Google classifies these types of queries and matches results based on the user’s intent.
If the query is informational, such as “how to choose the right size hiking boots”, it will rank content that provides a useful answer.
If it’s transactional, such as “buy men’s hiking boots” it will provide purchase options for the searcher – which is direct-response type of content.
Informational SEO content leans more towards brand advertising. Informational value comes first, with a tie into your sales funnel.
A transactional search puts SEO into direct-response territory. Because the intent shows the desire to purchase, Google will provide that type of content in organic results.
Diverging Strategies
Clearly, content creation is not a one-size fits all endeavor. You need unique content creation strategies for:
Social media marketing. This content is all about awareness and long-term engagement. Assume the audience doesn’t have an active need. You offer entertaining, useful content without a promotional intent. Think of this as your brand in search of an audience rather than the audience in search of your brand.
Informational SEO content. This content is designed to catch consumers in the research phase of the buying cycle. It targets informational search queries. Like brand advertising, it must provide upfront value without being patently promotional. However, it is targeting searches that demonstrate early buying intent, and needs calls-to-action that capture contact information and begin the sales process. This content is usually articles, videos, or inforgraphics.
Transactional SEO content. Now you are targeting searches that demonstrate buying intent. This content can mix in informational value, but it’s going to have a strong direct-response element to it. With this content, you measure direct conversions.
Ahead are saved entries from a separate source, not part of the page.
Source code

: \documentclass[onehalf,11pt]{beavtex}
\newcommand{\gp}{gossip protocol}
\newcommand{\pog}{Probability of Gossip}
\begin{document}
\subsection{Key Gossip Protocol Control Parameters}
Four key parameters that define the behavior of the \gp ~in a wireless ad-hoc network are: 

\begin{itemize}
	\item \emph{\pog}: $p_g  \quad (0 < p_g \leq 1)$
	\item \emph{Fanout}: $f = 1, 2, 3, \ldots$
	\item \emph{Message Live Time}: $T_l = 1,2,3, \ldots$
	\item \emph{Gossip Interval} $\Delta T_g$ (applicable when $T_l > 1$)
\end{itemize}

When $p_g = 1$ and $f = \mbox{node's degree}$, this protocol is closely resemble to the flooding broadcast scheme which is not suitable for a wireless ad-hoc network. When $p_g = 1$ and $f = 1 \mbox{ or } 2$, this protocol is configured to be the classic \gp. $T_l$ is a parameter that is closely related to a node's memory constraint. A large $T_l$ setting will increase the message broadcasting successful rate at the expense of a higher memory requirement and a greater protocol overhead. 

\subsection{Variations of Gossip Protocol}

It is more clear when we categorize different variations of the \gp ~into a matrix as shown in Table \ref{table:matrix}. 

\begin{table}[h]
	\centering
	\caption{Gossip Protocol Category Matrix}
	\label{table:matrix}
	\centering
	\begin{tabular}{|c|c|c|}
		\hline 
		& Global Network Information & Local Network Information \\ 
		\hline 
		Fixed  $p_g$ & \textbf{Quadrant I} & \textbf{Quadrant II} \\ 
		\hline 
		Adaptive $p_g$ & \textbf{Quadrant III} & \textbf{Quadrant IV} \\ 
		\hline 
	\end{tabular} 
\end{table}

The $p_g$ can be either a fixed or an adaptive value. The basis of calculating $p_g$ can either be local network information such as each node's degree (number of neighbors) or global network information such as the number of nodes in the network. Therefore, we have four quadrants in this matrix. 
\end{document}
PPC Landing Pages. This content is direct-response and often designed to target leads in the decision making phase of the buying cycle. It may or may not be the same landing page as your transactional SEO, depending on the nature of the ads you’re running in the campaign. This pages should have strong message match to your ad copy, with a specific offer and single, strong call to action.
In the big picture, social media and informational SEO content fall under brand advertising, while transactional and PPC are direct-response.
Separating Your Content Strategies
The common mistake businesses make today is that they don’t create different content for online brand and direct-response advertising goals.
Trying to run direct-response content on social media tends to fail. Your conversion-rates will be low, because people on social media aren’t looking for solutions. They’re looking to be entertained and informed. Direct-response does have more opportunity today on social media advertising platforms, where you can run retargeting ads, which are a drip-campaigns for people who’ve already displayed buying intent by visiting your website. You can also create target audiences based on email lists or people who downloaded at app. These ads can lean more towards direct-response.
On the other hand, you don’t want to have a brand message directed at someone who’s ready to buy. If you create a blog post that ranks organically for a keyword phrase that shows buying intent, you want to integrate direct-response into your informational copy. Ask for the business.
Goals can conflict. Direct marketers will sacrifice long-term standing and authority in order to gain clicks. They don’t care about the medium, they care about the result.
Brand marketers care about the brand’s image and sensibility. But this content doesn’t have a strong, immediate conversion focus, so it’s imprecise when your goal is short-term conversions.
The grey area between brand and direct-response is where it gets confusing – even for the search engines. Understanding user intent on a search query is still a work in progress, and will likely get more complicated with voice activated search queries.
Still, understanding goals between brand and direct-response advertising is useful practice that will save you budget and help you create authority for your brand.
It also focuses content on different phases of buying cycle, allowing you to engage the most potential clients at the right times with your marketing.